■ About this task ■
In the listing below, the lines starting with the line with "Add this to the new file" and going on through the line with "press ctrl+x and then y and enter" are to be reproduced exactly, and only those.

■ Extracted entries ■
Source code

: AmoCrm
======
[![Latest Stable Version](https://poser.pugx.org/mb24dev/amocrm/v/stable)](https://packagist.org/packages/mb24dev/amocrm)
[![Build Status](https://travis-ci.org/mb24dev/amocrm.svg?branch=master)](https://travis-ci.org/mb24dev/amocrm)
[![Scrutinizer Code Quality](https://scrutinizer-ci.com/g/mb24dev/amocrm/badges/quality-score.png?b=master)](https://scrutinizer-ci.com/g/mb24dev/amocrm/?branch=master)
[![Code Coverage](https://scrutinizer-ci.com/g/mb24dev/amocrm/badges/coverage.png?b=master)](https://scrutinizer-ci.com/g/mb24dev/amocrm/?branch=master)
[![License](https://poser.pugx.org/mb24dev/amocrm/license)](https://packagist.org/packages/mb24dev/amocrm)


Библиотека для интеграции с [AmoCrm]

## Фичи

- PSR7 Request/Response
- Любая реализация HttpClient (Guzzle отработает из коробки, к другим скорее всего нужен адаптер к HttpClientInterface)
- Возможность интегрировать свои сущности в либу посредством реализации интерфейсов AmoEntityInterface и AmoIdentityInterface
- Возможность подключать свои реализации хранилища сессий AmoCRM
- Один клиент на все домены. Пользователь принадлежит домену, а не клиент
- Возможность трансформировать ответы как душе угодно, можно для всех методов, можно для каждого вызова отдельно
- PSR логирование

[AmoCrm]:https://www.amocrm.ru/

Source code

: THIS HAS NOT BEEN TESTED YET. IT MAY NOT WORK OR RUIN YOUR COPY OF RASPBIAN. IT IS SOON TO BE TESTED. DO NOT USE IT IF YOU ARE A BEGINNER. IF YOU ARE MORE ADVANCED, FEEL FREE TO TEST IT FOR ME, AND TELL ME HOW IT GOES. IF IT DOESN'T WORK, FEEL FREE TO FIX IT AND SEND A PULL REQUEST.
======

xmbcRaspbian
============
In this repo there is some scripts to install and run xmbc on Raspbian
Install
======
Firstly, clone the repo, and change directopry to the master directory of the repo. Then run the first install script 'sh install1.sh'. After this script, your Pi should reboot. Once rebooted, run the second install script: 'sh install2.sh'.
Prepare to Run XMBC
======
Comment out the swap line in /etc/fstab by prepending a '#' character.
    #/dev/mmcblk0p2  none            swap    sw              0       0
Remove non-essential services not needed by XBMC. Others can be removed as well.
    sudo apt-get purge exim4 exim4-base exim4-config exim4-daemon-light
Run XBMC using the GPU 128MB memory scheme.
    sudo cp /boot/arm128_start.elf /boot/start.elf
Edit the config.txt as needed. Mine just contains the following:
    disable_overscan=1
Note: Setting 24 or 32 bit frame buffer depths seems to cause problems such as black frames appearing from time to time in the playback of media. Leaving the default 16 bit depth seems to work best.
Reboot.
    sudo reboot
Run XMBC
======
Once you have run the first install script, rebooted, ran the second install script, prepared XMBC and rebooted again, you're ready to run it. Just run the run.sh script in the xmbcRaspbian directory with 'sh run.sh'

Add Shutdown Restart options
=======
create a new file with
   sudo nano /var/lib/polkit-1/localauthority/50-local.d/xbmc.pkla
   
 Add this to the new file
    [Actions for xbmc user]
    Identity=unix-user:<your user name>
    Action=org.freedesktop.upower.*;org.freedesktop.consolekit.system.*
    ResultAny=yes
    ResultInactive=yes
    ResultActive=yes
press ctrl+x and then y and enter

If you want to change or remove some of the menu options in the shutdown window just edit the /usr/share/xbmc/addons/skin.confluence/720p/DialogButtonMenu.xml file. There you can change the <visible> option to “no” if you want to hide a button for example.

■ Your solution ■
 Add this to the new file
    [Actions for xbmc user]
    Identity=unix-user:<your user name>
    Action=org.freedesktop.upower.*;org.freedesktop.consolekit.system.*
    ResultAny=yes
    ResultInactive=yes
    ResultActive=yes
press ctrl+x and then y and enter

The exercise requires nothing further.